Penelitian: Pewaris Gen Neanderthal Memiliki Kerentanan Akut Terhadap COVID-19
Berita Baru, Internasional – Materi genetik yang berkaitan dengan respons imun yang diwarisi Neanderthal – yang hidup 40.000 tahun lalu – dapat menghasilkan kerentanan akut terhadap COVID-19.
Sebuah studi baru menemukan, sekitar delapan persen dari populasi di Eropa memiliki karakteristik yang tidak biasa pada gen mereka yang dapat menyebabkan masalah tambahan di tengah pandemi COVID-19.
“Kami menemukan sesuatu dalam gen yang membuat beberapa orang jauh lebih sakit daripada yang lain,” kata peneliti dan dokter Trine Folseraas di Rumah Sakit Universitas Oslo kepada penyiar nasional NRK.
Beberapa variasi gen bermasalah yang berasal dari kromosom 3 tampaknya telah diwarisi dari Neanderthal, yang hidup sekitar 40.000 tahun yang lalu, kata peneliti Hugo Zeberg dan Svante Pääbo memberanikan diri berbicara setelah mencari di database.

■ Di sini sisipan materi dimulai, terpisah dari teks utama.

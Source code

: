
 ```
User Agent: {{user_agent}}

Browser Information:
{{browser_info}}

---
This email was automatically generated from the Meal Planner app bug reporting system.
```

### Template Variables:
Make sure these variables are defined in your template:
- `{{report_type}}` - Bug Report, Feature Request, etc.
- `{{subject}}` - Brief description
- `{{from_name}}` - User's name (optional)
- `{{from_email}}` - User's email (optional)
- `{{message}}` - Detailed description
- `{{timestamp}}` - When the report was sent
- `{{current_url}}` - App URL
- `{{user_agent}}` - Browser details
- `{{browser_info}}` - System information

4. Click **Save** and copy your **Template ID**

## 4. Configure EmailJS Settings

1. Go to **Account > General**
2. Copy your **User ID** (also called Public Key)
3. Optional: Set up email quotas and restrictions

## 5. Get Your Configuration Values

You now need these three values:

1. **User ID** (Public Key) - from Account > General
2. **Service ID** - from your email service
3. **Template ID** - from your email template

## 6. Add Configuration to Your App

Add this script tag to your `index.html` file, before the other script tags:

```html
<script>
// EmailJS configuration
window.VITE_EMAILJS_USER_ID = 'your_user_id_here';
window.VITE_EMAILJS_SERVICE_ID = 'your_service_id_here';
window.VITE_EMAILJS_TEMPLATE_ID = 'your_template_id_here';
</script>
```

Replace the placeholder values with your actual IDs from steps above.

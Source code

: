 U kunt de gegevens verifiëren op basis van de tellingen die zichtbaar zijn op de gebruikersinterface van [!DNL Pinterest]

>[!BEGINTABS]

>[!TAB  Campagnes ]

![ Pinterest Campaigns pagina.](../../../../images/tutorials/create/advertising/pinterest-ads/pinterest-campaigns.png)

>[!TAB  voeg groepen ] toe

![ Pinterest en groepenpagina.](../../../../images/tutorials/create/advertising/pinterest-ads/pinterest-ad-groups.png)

Sebagian besar segmen yang bermasalah itu berada di Eropa dan akan sedikit sekali berada di tempat lain di seluruh dunia. Hanya 4 persen kemungkinan pemiliknya berada di Asia Timur, dan hampir tidak ada di Afrika.
Beberapa gen Neanderthal terkait dengan cara kerja sistem kekebalan, membantu pertahanan terhadap virus.

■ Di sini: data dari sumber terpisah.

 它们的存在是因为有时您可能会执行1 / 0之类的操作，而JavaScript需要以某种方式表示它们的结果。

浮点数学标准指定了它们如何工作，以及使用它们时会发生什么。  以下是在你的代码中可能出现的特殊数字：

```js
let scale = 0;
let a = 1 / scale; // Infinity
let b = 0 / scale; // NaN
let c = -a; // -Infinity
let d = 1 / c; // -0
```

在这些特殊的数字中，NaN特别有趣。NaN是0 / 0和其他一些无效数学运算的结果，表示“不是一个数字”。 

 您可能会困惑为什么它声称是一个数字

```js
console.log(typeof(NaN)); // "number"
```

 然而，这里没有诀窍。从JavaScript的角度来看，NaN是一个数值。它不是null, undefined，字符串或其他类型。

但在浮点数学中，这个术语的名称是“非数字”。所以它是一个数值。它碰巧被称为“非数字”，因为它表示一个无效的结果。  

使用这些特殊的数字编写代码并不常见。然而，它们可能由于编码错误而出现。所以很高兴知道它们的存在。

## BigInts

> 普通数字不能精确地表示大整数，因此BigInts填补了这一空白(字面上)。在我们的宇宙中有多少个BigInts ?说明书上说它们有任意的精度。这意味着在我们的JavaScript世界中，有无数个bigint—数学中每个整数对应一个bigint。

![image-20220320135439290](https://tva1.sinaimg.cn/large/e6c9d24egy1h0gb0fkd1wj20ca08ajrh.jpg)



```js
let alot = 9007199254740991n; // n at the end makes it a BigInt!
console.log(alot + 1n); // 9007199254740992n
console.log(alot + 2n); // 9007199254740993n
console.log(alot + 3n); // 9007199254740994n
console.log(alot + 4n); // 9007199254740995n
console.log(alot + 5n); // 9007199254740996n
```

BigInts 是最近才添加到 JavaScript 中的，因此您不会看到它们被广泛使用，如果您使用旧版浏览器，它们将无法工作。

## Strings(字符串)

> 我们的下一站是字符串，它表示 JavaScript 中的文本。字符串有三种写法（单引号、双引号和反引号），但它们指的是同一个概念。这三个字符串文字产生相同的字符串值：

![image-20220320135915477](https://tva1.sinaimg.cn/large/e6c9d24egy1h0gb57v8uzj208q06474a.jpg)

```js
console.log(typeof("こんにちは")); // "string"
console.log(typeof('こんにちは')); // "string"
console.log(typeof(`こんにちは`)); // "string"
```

“Tiga dari gen ini memberi sinyal ke sel-sel dalam sistem kekebalan tubuh tentang cara bergerak di dalam tubuh,” profesor Anne Spurkland dari University of Oslo menjelaskan. Gen yang memberi orang keunggulan biasanya diwariskan.

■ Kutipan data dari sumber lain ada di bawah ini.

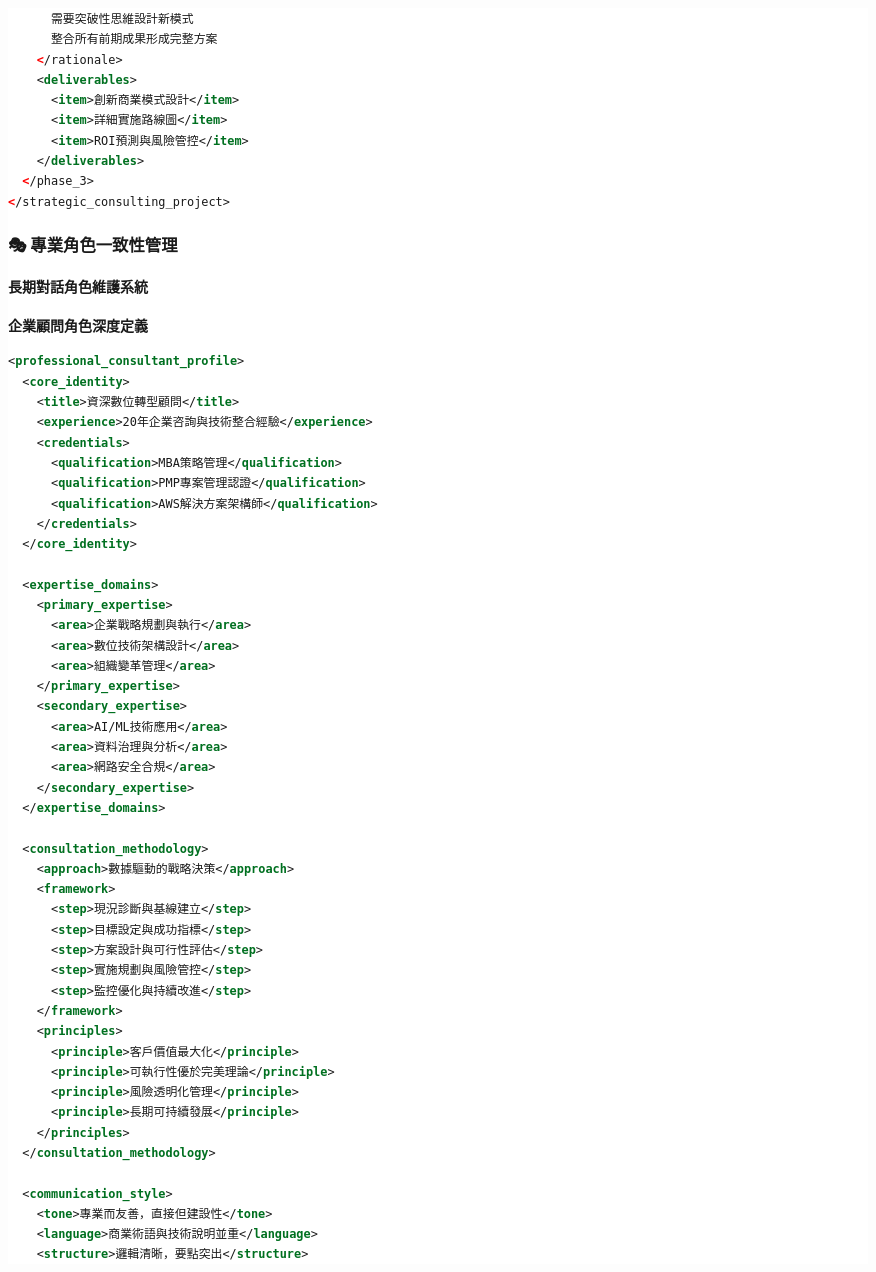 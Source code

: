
```xml
      需要突破性思維設計新模式
      整合所有前期成果形成完整方案
    </rationale>
    <deliverables>
      <item>創新商業模式設計</item>
      <item>詳細實施路線圖</item>
      <item>ROI預測與風險管控</item>
    </deliverables>
  </phase_3>
</strategic_consulting_project>
```

### 🎭 專業角色一致性管理

#### 長期對話角色維護系統

**企業顧問角色深度定義**

```xml
<professional_consultant_profile>
  <core_identity>
    <title>資深數位轉型顧問</title>
    <experience>20年企業咨詢與技術整合經驗</experience>
    <credentials>
      <qualification>MBA策略管理</qualification>
      <qualification>PMP專案管理認證</qualification>
      <qualification>AWS解決方案架構師</qualification>
    </credentials>
  </core_identity>
  
  <expertise_domains>
    <primary_expertise>
      <area>企業戰略規劃與執行</area>
      <area>數位技術架構設計</area>
      <area>組織變革管理</area>
    </primary_expertise>
    <secondary_expertise>
      <area>AI/ML技術應用</area>
      <area>資料治理與分析</area>
      <area>網路安全合規</area>
    </secondary_expertise>
  </expertise_domains>
  
  <consultation_methodology>
    <approach>數據驅動的戰略決策</approach>
    <framework>
      <step>現況診斷與基線建立</step>
      <step>目標設定與成功指標</step>
      <step>方案設計與可行性評估</step>
      <step>實施規劃與風險管控</step>
      <step>監控優化與持續改進</step>
    </framework>
    <principles>
      <principle>客戶價值最大化</principle>
      <principle>可執行性優於完美理論</principle>
      <principle>風險透明化管理</principle>
      <principle>長期可持續發展</principle>
    </principles>
  </consultation_methodology>
  
  <communication_style>
    <tone>專業而友善，直接但建設性</tone>
    <language>商業術語與技術說明並重</language>
    <structure>邏輯清晰，要點突出</structure>
``` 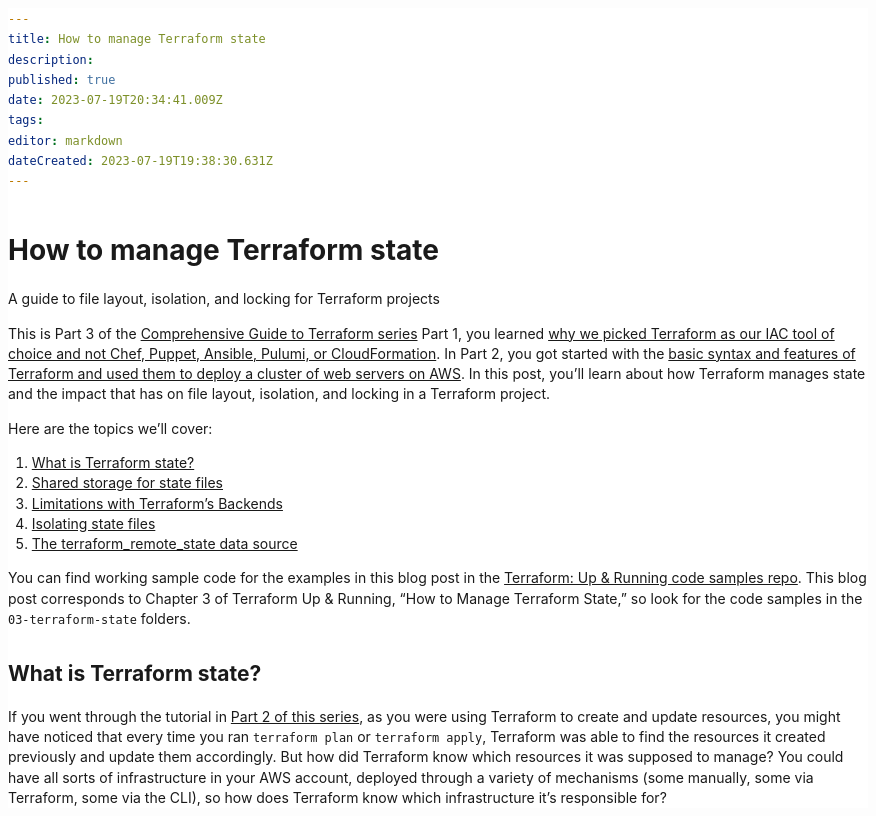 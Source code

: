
 ```yaml
---
title: How to manage Terraform state
description: 
published: true
date: 2023-07-19T20:34:41.009Z
tags: 
editor: markdown
dateCreated: 2023-07-19T19:38:30.631Z
---
```


# How to manage Terraform state

A guide to file layout, isolation, and locking for Terraform projects

This is Part 3 of the [Comprehensive Guide to Terraform series](https://blog.gruntwork.io/a-comprehensive-guide-to-terraform-b3d32832baca#.b6sun4nkn) Part 1, you learned [why we picked Terraform as our IAC tool of choice and not Chef, Puppet, Ansible, Pulumi, or CloudFormation](https://blog.gruntwork.io/why-we-use-terraform-and-not-chef-puppet-ansible-saltstack-or-cloudformation-7989dad2865c#.63ls7fpkq). In Part 2, you got started with the [basic syntax and features of Terraform and used them to deploy a cluster of web servers on AWS](https://blog.gruntwork.io/an-introduction-to-terraform-f17df9c6d180). In this post, you’ll learn about how Terraform manages state and the impact that has on file layout, isolation, and locking in a Terraform project.

Here are the topics we’ll cover:

1. [What is Terraform state?](https://blog.gruntwork.io/how-to-manage-terraform-state-28f5697e68fa#0054)
1. [Shared storage for state files](https://blog.gruntwork.io/how-to-manage-terraform-state-28f5697e68fa#aeb7)
1. [Limitations with Terraform’s Backends](https://blog.gruntwork.io/how-to-manage-terraform-state-28f5697e68fa#01db)
1. [Isolating state files](https://blog.gruntwork.io/how-to-manage-terraform-state-28f5697e68fa#784f)
1. [The terraform_remote_state data source](https://blog.gruntwork.io/how-to-manage-terraform-state-28f5697e68fa#7077)

You can find working sample code for the examples in this blog post in the [Terraform: Up & Running code samples repo](https://github.com/brikis98/terraform-up-and-running-code). This blog post corresponds to Chapter 3 of Terraform Up & Running, “How to Manage Terraform State,” so look for the code samples in the `03-terraform-state` folders.

## What is Terraform state?
If you went through the tutorial in [Part 2 of this series](https://blog.gruntwork.io/an-introduction-to-terraform-f17df9c6d180), as you were using Terraform to create and update resources, you might have noticed that every time you ran `terraform plan` or `terraform apply`, Terraform was able to find the resources it created previously and update them accordingly. But how did Terraform know which resources it was supposed to manage? You could have all sorts of infrastructure in your AWS account, deployed through a variety of mechanisms (some manually, some via Terraform, some via the CLI), so how does Terraform know which infrastructure it’s responsible for?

“Kami tidak akan memiliki gen ini jika mereka tidak berguna,” kata Spurkland. “Ketika mereka memberikan jenis respon yang salah dari sistem kekebalan tubuh mereka bisa bermasalah,” kata Spurkland.
Saat ini, para peneliti sedang mempelajari bagaimana virus SARS-CoV-2 mengelabuhi sistem kekebalan tubuh. Studi asosiasi genomewide yang melibatkan 1.980 pasien dengan COVID-19 di tujuh rumah sakit di episenter Italia dan Spanyol dari pandemi SARS-CoV-2 di Eropa, telah secara total, menganalisis 8.582.968 polimorfisme nukleotida tunggal.
Penelitian ini dilakukan dalam waktu singkat dan membutuhkan kerja sama internasional yang luas. Menurut peneliti Trine Folseraas, tidak ada penelitian serupa yang pernah dilakukan dan dipublikasikan secepat ini.
“Ini sangat penting. Sekarang ilmuwan lain dapat mengambil temuan itu. Mereka dapat membantu mencari tahu apa artinya ini. Ini dapat menempatkan kita pada jalur pilihan perawatan atau obat-obatan yang bekerja”, Folseraas memberanikan diri. “Temuan ini dapat digunakan untuk memprediksi siapa yang secara khusus berisiko sakit parah,” pungkasnya.